Nice to the point post on the no2id site;
Technically, the ID card will remain the property of the Home Secretary and the government.
If the Home Secretary asks you to hand it back in then you must do so (this is one of the powers in the Bill).
If the card is damaged - note the "smartchip" on it is a computer circuit and so could be vurnerable to more things than simply physical damage, such as microwaves. So it could get "damaged" that way without you even realising (and you'll just have to take the government's word for it that it really has been damaged - that they aren't just making it up to get more money out of you - because you can't exactly just look at a "smartchip" and see if it's working or not from appearances only) - then you'll have to pay for a new one and a fine.
Your basic fine is £1,000 (in words, one thousand pounds) for a whole series of new offences like damaging the card, losing the card, failing to give the card back to the Home Secretary if he demands it and that kind of thing. These are fixed civil penalites - not criminal fines - so this doesn't go to criminal court. Which means that there won't be any "pay in affordable installments based on circumstances" arrangements here with the fines as there is on criminal fines. No appeals. The Home Secretary's decision is final. The fines are cumulative that they just keep on coming and, as it's not criminal, you won't go to jail (the government says that it has done this to avoid "ID martyrs" but it really looks like just a means to make this a very lucrative "stealth tax") but the fines will just keep on coming. Mounting up and up.
The Home Secretary has the right to add you to the NIR database at his own discretion. He doesn't need your permission nor even to inform you that you've been added.
The Home Secretary will "licence" commercial companies to access the information on the database (e.g. for the video shop to check ID before you can rent an 18 rated movie or for buying alcohol or taking out library books). This also is at his sole discretion and has nothing to do with you nor does it require your permission or for you to be informed.

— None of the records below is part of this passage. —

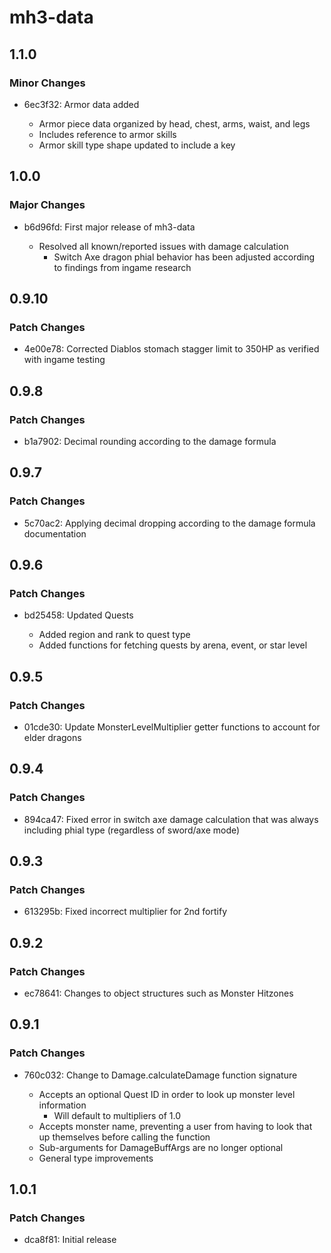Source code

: # mh3-data

## 1.1.0

### Minor Changes

- 6ec3f32: Armor data added

  - Armor piece data organized by head, chest, arms, waist, and legs
  - Includes reference to armor skills
  - Armor skill type shape updated to include a key

## 1.0.0

### Major Changes

- b6d96fd: First major release of mh3-data

  - Resolved all known/reported issues with damage calculation
    - Switch Axe dragon phial behavior has been adjusted according to findings from ingame research

## 0.9.10

### Patch Changes

- 4e00e78: Corrected Diablos stomach stagger limit to 350HP as verified with ingame testing

## 0.9.8

### Patch Changes

- b1a7902: Decimal rounding according to the damage formula

## 0.9.7

### Patch Changes

- 5c70ac2: Applying decimal dropping according to the damage formula documentation

## 0.9.6

### Patch Changes

- bd25458: Updated Quests

  - Added region and rank to quest type
  - Added functions for fetching quests by arena, event, or star level

## 0.9.5

### Patch Changes

- 01cde30: Update MonsterLevelMultiplier getter functions to account for elder dragons

## 0.9.4

### Patch Changes

- 894ca47: Fixed error in switch axe damage calculation that was always including phial type (regardless of sword/axe mode)

## 0.9.3

### Patch Changes

- 613295b: Fixed incorrect multiplier for 2nd fortify

## 0.9.2

### Patch Changes

- ec78641: Changes to object structures such as Monster Hitzones

## 0.9.1

### Patch Changes

- 760c032: Change to Damage.calculateDamage function signature

  - Accepts an optional Quest ID in order to look up monster level information
    - Will default to multipliers of 1.0
  - Accepts monster name, preventing a user from having to look that up themselves before calling the function
  - Sub-arguments for DamageBuffArgs are no longer optional
  - General type improvements

## 1.0.1

### Patch Changes

- dca8f81: Initial release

So, no, in absolutely no way, shape or form will the ID card nor the personal information on the NIR database be yours.
In fact, the spirit of this whole scheme is the complete opposite:
The government is taking full legal possession of all British citizens and all their personal information.
If the Bill passes then you will become "property of Her Majesty's Government" (even if you refuse to get the ID card: The Home Secretary is allowed to put you onto the database anyway, whether you like it or not. He'll just do so and they'll wait until you cave in under repeated cumulative £2,500 / £1,000 fines to finally submit to the biometric scan).
That's what this scheme is actually about. Changing the constitutional relationship between British citizens and their government.
Currently, you are considered a free citizen by merit solely of having been born in this country. A self-evident inalienable God-given right to freedom (to borrow the Yanks' written constitutional terminology).
If the ID Cards Bill passes then your citizenship and all the rights attached to it become the sole property of Her Majesty's Government.
You don't own the ID Card or your personal information in the NIR database in any way at all - even after you've paid for it and paid any fines associated with it - Charles Clarke (or whoever subsequently becomes Home Secretary over the years) owns it and, thereby, owns you on behalf of Her Majesty.
You gain no actual benefits you don't already possess or are entitled to by the introduction of the ID card. You're actually surrendering those to the government's sole conditional discretion (and they intend to fine you to death, if you don't get with the programme).
Effectively, it's a form of modernised Serfdom.
Why should you pay for this?
Morally, rationally and logically, you shouldn't.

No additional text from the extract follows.